Помня о наказе кушелевских коммунаров — попытаться склонить Кропоткина к денежному взносу в фонд кружка, Лев смиренно пробормотал что-то неопределенное. Кажется, повторил свою мысль: мол, лично для него человечество делится на классы людей умных, одаренных и глупых и бездарных. Вот поэт Кольцов из крестьян, а лучше, чем Пушкин.
— Скажу более, Тихомиров, — вдруг перешел на жаркий шепот хозяин квартиры. — Все открытия делаются рабочими. Все идеи, обновляющие мир, рождаются в головах рабочих. Ваши ученые, философы только подслушивают их и ловко формулируют, как свои открытия!
Левушка раскрыл рот от удивления.
— Но и вы сами, князь, из высших, из пажей.— сказал осторожно.
— И что из того? Я уйду. К народу, к ткачам. Я все отдам! — резко отодвинул кофейник Кропоткин.

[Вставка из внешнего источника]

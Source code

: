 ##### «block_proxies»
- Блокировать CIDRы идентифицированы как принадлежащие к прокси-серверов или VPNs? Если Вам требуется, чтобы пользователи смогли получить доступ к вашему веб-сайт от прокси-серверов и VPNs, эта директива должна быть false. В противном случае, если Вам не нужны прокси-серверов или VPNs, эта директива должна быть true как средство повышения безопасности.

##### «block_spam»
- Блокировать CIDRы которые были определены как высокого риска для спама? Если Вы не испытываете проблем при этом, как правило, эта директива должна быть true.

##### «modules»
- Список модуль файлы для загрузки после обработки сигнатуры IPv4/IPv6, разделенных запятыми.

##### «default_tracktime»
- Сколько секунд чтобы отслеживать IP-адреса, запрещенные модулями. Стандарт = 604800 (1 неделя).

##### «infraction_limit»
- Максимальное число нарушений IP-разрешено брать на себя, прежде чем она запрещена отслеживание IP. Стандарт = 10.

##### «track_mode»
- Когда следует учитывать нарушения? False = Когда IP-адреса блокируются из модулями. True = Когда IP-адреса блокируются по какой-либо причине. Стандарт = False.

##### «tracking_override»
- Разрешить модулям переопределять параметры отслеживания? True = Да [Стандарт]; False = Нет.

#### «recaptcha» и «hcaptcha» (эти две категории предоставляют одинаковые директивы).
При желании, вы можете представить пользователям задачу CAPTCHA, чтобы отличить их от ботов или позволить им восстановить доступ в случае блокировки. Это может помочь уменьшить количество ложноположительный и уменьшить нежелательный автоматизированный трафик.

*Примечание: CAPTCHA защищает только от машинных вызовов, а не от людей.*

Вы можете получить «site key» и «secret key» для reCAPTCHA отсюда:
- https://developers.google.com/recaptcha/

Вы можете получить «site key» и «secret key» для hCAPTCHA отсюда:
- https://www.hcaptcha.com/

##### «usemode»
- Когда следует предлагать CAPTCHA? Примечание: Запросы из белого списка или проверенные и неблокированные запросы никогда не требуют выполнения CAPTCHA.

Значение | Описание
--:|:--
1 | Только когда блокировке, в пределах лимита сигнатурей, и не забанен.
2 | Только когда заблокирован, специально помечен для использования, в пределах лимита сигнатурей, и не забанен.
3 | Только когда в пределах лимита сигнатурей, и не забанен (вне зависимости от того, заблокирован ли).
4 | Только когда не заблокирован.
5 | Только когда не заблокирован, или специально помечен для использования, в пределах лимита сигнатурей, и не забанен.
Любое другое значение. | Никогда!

— Пока все не надо. Но. Кружку требуется сумма. На дело. На издание книг, — подловил князя Левушка; перед мысленным взором предстали строгие лица Натансона и Чайковского.
— Хм. Знаете, а не дам!
— Отчего же?
— Потому что берегу деньги на более важную минуту, — зашагал по персидскому ковру Кропоткин. — Все, что мы теперь делаем — пропаганда социализма, издание книг — на это деньги найдутся. Дадут богатые, буржуа. А вот когда придет время вооружить рабочих, чтобы уничтожить буржуа, тогда никто и гроша ломаного не даст. Вот для чего я держу свои двадцать тысяч!
«Да, не слишком густо для княжеского состояния!» — мотнул головой Тихомиров.
Князь изящным движением закурил сигару; окутанный облаком сладковатого дыма, уставился в окно.
— А книги. — сказал задумчиво. — Я прочел твои «Сказку о четырех братьях» и «Пугачевщину».
— И что же? — нетерпеливо закрутил глазами Лев.
— Не сейчас, — озабоченно глянул на часы Кропоткин. — Завтра мы с Синегубом будем в Кушелевке. Там все и обсудим. Поезжай на штаб-квартиру, в Казарменный. Возьмешь «Песенник», он только что вышел из печатни.